- TRY IT: Every entry below needs to be printed again exactly, with its pictures left out.

Saved entries:
----------
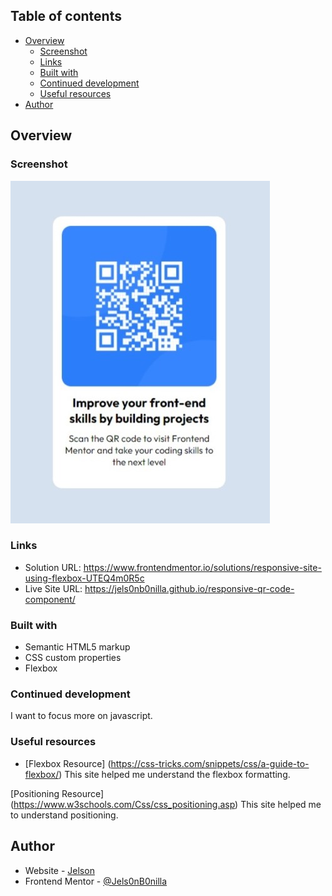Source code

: ## Table of contents

- [Overview](#overview)
  - [Screenshot](#screenshot)
  - [Links](#links)
  - [Built with](#built-with)
  - [Continued development](#continued-development)
  - [Useful resources](#useful-resources)
- [Author](#author)

## Overview

### Screenshot

<img src="\images\Screenshot_8-3-2024.jpeg"/>

### Links

- Solution URL: https://www.frontendmentor.io/solutions/responsive-site-using-flexbox-UTEQ4m0R5c
- Live Site URL: https://jels0nb0nilla.github.io/responsive-qr-code-component/

### Built with

- Semantic HTML5 markup
- CSS custom properties
- Flexbox

### Continued development

I want to focus more on javascript.

### Useful resources

- [Flexbox Resource] (https://css-tricks.com/snippets/css/a-guide-to-flexbox/) This site helped me understand the flexbox formatting.

[Positioning Resource] (https://www.w3schools.com/Css/css_positioning.asp)
This site helped me to understand positioning.

## Author

- Website - [Jelson](https://www.your-site.com)
- Frontend Mentor - [@Jels0nB0nilla](https://www.frontendmentor.io/profile/Jels0nB0nilla)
----------
- RESPONSE TO THE EXERCISE:
Source code

: ## Table of contents

- [Overview](#overview)
  - [Screenshot](#screenshot)
  - [Links](#links)
  - [Built with](#built-with)
  - [Continued development](#continued-development)
  - [Useful resources](#useful-resources)
- [Author](#author)

## Overview

### Screenshot

<img src="\images\Screenshot_8-3-2024.jpeg"/>

### Links

- Solution URL: https://www.frontendmentor.io/solutions/responsive-site-using-flexbox-UTEQ4m0R5c
- Live Site URL: https://jels0nb0nilla.github.io/responsive-qr-code-component/

### Built with

- Semantic HTML5 markup
- CSS custom properties
- Flexbox

### Continued development

I want to focus more on javascript.

### Useful resources

- [Flexbox Resource] (https://css-tricks.com/snippets/css/a-guide-to-flexbox/) This site helped me understand the flexbox formatting.

[Positioning Resource] (https://www.w3schools.com/Css/css_positioning.asp)
This site helped me to understand positioning.

## Author

- Website - [Jelson](https://www.your-site.com)
- Frontend Mentor - [@Jels0nB0nilla](https://www.frontendmentor.io/profile/Jels0nB0nilla)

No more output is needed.